*Goal of the exercise:*
In the data below, find each line that contains the word "theory" and copy it.

*The data:*
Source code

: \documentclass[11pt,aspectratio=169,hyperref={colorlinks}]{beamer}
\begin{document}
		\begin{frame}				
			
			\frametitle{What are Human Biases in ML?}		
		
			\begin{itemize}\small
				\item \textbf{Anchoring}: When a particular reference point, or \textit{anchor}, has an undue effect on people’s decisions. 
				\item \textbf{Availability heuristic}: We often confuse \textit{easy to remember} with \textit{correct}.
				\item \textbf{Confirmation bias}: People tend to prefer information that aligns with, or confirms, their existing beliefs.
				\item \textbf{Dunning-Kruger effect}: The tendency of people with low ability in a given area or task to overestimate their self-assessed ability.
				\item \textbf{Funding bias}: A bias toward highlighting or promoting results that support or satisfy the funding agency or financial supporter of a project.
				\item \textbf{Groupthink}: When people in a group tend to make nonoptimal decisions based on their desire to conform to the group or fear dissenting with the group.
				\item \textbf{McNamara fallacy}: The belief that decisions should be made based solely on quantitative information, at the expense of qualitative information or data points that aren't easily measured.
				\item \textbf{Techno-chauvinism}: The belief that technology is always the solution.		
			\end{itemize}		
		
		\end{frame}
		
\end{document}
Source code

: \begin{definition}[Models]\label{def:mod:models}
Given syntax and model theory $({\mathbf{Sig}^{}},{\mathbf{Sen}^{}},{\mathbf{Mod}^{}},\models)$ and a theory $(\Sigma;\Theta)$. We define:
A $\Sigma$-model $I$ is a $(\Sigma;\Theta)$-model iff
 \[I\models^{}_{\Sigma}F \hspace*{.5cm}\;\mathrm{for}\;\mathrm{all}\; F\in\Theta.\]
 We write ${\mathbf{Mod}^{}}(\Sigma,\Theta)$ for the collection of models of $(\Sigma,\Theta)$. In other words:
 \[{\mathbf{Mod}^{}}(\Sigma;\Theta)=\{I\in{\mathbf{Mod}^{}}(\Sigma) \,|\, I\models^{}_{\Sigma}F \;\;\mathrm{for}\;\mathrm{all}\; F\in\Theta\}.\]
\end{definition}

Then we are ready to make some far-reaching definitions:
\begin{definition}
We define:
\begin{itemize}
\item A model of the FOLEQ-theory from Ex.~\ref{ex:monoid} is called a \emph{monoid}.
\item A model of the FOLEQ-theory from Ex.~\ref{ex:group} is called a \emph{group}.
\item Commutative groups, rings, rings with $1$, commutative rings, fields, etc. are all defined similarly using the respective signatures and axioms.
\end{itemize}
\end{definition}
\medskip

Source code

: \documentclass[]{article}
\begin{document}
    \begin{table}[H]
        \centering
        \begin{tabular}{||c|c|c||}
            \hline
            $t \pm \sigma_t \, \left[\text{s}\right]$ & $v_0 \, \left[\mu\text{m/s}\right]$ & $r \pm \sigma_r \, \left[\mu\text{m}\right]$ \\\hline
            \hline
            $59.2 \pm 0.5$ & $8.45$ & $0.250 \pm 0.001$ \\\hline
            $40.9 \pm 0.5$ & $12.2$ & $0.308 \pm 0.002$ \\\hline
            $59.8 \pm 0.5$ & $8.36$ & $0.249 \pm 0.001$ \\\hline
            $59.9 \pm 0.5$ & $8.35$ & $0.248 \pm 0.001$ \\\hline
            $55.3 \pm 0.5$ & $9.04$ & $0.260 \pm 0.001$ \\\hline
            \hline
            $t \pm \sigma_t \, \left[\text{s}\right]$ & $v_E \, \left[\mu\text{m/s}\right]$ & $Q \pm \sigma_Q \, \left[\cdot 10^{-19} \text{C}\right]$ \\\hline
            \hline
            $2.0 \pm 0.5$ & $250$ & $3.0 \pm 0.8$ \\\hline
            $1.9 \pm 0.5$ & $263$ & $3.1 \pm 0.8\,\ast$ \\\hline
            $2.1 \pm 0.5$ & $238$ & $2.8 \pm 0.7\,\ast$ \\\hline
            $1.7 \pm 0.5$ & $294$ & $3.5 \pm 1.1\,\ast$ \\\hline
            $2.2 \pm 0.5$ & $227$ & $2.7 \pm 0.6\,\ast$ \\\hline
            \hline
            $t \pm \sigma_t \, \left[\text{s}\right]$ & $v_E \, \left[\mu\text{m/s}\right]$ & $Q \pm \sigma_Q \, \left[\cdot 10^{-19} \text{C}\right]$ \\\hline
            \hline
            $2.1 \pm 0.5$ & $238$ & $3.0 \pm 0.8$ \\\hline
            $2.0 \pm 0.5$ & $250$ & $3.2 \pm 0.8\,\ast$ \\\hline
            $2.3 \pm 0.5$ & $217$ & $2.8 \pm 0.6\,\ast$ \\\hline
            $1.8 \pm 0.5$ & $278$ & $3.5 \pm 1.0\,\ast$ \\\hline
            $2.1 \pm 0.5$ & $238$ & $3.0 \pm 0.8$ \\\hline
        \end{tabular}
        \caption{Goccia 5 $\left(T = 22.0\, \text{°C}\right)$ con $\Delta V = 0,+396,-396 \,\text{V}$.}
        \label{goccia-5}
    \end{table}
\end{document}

*Solved exercise:*
Given syntax and model theory $({\mathbf{Sig}^{}},{\mathbf{Sen}^{}},{\mathbf{Mod}^{}},\models)$ and a theory $(\Sigma;\Theta)$. We define:
\item A model of the FOLEQ-theory from Ex.~\ref{ex:monoid} is called a \emph{monoid}.
\item A model of the FOLEQ-theory from Ex.~\ref{ex:group} is called a \emph{group}.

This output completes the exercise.